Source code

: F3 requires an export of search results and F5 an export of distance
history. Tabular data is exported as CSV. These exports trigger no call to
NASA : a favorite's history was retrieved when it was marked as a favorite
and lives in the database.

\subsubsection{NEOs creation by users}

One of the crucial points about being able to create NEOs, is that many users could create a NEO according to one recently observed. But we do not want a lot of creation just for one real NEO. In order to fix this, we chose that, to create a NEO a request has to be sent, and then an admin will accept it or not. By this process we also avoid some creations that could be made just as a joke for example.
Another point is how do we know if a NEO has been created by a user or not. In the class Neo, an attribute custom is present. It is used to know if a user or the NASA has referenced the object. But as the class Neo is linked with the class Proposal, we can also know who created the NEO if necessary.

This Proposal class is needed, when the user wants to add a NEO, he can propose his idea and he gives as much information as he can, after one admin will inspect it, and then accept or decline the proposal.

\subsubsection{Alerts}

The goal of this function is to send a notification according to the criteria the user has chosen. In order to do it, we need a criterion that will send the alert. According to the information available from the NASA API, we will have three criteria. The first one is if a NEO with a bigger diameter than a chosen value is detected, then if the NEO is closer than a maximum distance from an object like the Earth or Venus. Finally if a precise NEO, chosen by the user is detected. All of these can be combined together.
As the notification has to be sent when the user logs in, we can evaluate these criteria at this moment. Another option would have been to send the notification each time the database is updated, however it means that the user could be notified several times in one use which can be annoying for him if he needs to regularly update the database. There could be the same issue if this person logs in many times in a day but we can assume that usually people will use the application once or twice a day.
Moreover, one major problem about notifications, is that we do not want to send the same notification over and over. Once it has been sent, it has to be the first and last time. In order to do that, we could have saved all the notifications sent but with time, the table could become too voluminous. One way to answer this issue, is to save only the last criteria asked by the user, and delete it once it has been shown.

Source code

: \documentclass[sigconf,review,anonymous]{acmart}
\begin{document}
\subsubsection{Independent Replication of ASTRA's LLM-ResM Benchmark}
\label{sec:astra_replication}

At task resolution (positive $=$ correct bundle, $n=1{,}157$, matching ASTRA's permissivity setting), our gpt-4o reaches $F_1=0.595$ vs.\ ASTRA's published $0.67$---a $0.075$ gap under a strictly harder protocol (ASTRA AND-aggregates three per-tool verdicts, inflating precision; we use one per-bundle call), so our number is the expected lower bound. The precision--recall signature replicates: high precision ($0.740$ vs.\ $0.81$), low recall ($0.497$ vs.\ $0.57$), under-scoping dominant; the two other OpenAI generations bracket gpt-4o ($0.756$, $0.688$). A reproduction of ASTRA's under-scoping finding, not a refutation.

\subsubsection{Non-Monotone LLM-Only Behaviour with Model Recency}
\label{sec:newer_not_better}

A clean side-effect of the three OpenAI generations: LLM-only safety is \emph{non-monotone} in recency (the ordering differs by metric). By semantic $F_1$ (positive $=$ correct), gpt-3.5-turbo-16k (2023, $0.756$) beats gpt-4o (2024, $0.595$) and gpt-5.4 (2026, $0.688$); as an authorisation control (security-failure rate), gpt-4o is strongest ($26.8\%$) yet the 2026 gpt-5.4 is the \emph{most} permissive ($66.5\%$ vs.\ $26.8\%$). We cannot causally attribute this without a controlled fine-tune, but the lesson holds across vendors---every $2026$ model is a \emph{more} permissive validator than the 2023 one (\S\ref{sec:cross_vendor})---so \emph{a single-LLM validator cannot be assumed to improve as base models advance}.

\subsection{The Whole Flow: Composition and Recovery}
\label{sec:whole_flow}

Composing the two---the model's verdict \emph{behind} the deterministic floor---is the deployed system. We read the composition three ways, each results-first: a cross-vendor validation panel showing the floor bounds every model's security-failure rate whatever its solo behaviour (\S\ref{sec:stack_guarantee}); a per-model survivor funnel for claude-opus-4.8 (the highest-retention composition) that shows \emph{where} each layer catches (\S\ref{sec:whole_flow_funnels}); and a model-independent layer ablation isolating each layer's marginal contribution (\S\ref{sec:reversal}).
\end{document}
------
# [WHAT THE TASK ASKS]
Go through the listing above and pull out each line containing the word "label".

# [RESULT OF THE TASK]
\label{sec:astra_replication}
\label{sec:newer_not_better}
\label{sec:whole_flow}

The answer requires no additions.